Illinois takes steps for worker safety

Illinois Correspondent

Illinois took some steps forward last year in terms of worker safety, with new regulations for reporting health and safety information, but the progress was marred by multiple incidents and tragedy.

One of the major incidents in the past year involved the death of a worker. Oscar “Zeke” Bettorf, 60, a member of Teamsters Local 525, was killed in an explosion at Olin Winchester in East Alton Ill. on June 22, 2023. A trailer loaded with shotgun shell primers exploded while being transported within the Olin property, and Bettorf was killed at the scene.

The explosion was investigated by at least six local, state and federal agencies, and the Occupational Health and Safety Administration found Olin Winchester responsible for failing to perform an initial process hazard analysis. Olin paid a fine for the violation.

In addition, a Breese contractor paid more than $40,000 in fines after an OSHA investigation. Inspectors found at least five employees in trenches as deep as 18 feet without protection, and cited Groundworks Contracting of Breese for multiple violations of worker safety laws.

The investigation began after the city of Waterloo tipped OSHA to the working conditions, after Groundworks had allegedly ignored a city engineer’s repeated written and verbal instructions to use trench cave-in protection, according to OSHA.

Meanwhile, Illinois Attorney General Kwame Raoul announced last summer that a multi-state federal lawsuit resulted in stronger public reporting of workplace health and safety information.
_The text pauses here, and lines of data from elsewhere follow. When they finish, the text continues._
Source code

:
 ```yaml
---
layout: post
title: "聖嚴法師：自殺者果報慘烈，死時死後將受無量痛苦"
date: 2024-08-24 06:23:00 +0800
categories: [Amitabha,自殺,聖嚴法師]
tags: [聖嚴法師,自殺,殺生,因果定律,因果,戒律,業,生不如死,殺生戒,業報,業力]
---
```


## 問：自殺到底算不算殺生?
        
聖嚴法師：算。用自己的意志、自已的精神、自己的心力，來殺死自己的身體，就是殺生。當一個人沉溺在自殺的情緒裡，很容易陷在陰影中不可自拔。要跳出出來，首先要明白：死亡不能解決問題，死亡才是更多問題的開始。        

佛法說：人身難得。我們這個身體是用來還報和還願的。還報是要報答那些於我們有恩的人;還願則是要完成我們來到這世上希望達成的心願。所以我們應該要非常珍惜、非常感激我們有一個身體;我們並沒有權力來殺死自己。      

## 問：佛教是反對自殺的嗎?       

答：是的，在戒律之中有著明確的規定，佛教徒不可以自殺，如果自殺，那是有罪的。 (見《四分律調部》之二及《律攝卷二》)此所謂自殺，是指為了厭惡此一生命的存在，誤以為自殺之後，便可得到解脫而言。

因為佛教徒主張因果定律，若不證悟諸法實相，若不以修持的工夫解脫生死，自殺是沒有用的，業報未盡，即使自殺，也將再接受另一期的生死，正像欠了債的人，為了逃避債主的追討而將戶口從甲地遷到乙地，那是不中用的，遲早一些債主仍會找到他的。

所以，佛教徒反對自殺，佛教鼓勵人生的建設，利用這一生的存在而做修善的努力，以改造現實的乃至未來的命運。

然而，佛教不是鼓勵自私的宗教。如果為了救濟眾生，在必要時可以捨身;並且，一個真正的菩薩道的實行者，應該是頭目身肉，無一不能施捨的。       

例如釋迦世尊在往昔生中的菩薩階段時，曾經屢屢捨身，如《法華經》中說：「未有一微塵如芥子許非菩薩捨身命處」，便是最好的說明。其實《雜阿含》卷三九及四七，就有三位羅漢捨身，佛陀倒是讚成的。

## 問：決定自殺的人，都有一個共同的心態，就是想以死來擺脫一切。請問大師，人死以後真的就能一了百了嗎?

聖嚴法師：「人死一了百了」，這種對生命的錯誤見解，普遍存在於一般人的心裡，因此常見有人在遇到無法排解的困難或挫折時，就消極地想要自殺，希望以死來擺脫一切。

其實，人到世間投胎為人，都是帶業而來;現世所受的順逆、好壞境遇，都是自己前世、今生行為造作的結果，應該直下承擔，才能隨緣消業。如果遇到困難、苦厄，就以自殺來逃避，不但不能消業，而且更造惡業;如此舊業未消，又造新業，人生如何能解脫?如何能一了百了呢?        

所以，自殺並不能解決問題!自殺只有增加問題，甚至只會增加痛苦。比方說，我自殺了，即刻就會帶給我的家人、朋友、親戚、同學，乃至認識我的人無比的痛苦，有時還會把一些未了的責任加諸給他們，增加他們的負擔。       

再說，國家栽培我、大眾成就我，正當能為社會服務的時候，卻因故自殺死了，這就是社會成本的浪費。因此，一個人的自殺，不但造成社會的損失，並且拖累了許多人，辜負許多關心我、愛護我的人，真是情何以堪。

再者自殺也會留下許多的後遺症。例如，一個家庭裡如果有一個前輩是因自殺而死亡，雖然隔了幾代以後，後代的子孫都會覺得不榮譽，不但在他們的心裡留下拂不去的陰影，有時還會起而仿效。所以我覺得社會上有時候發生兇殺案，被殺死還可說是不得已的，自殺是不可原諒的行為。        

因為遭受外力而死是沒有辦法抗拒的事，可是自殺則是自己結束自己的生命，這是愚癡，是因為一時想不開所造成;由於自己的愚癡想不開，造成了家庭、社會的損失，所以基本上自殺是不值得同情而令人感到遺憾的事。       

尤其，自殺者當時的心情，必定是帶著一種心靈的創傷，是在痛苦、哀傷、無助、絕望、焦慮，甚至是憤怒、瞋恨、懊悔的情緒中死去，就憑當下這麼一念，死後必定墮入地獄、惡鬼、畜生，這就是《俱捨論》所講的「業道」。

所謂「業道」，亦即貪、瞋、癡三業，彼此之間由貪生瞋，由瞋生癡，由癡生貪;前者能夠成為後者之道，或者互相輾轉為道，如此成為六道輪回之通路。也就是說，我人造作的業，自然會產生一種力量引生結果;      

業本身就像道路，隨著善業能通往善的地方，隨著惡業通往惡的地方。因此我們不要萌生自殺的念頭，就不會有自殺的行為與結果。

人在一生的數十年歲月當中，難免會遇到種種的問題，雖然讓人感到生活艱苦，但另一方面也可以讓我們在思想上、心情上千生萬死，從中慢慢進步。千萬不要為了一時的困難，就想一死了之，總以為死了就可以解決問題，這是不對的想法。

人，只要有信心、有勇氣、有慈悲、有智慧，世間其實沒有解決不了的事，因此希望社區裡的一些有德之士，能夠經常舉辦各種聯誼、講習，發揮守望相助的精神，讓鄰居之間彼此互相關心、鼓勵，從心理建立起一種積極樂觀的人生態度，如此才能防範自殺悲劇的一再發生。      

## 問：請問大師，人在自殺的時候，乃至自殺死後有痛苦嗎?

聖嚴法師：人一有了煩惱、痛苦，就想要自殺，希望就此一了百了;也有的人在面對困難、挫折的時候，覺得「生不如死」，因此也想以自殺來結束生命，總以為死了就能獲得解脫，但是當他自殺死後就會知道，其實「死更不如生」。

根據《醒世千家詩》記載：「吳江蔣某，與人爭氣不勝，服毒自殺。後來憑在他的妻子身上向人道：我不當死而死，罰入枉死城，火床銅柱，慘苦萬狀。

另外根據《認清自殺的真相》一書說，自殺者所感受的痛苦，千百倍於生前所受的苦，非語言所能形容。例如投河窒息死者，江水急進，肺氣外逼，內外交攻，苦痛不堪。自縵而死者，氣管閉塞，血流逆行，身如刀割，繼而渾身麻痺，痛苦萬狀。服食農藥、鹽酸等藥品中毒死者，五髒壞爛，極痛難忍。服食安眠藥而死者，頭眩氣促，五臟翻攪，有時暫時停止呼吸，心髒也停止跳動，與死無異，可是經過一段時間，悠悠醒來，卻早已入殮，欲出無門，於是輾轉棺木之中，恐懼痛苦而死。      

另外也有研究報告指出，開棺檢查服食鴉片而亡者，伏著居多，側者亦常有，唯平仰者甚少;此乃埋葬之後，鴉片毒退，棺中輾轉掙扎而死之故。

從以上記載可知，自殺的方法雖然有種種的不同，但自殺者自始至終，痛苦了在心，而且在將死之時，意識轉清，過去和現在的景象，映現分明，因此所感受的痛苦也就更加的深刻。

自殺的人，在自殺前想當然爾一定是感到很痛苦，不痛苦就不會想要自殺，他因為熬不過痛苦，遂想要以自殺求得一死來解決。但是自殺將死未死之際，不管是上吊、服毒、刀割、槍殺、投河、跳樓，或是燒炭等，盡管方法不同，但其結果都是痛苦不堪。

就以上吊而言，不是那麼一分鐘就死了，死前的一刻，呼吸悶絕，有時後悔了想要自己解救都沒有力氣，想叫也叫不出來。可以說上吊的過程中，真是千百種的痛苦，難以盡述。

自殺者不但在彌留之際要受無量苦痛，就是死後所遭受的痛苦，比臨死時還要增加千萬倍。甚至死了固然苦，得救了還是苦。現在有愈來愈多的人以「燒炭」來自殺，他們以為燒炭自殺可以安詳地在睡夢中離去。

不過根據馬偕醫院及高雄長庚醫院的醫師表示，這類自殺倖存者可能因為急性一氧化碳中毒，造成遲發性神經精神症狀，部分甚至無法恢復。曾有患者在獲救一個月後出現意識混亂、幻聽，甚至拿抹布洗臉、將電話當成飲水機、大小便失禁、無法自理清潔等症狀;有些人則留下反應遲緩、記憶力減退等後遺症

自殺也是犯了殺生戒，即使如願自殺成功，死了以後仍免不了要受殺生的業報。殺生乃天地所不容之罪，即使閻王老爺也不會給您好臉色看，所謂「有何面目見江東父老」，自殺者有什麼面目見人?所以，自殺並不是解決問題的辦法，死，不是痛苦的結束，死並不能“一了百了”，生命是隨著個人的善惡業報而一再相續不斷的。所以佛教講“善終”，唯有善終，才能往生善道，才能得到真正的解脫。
In the most recent statistics available, Illinois saw 33,250 workers’ compensation claims filed with the Illinois Workers Compensation Commission, which oversees cases where the employer and employee do not come to an agreement on their own. Of those, 1,972 were filed through the Collinsville office, which is the closest to St. Louis in the Metro East.

In addition, the Illinois AFL-CIO and Chicago Workers Collective urged the passage of the Temp Worker Fairness and Safety Act, which passed this year. It improved safety standards as well as regulated training and fair pay, cracked down on wage theft and addressed other issues common for temporary workers, who are three times more likely to be injured on the job as direct-hire employees. The law went into effect on July 1, 2023.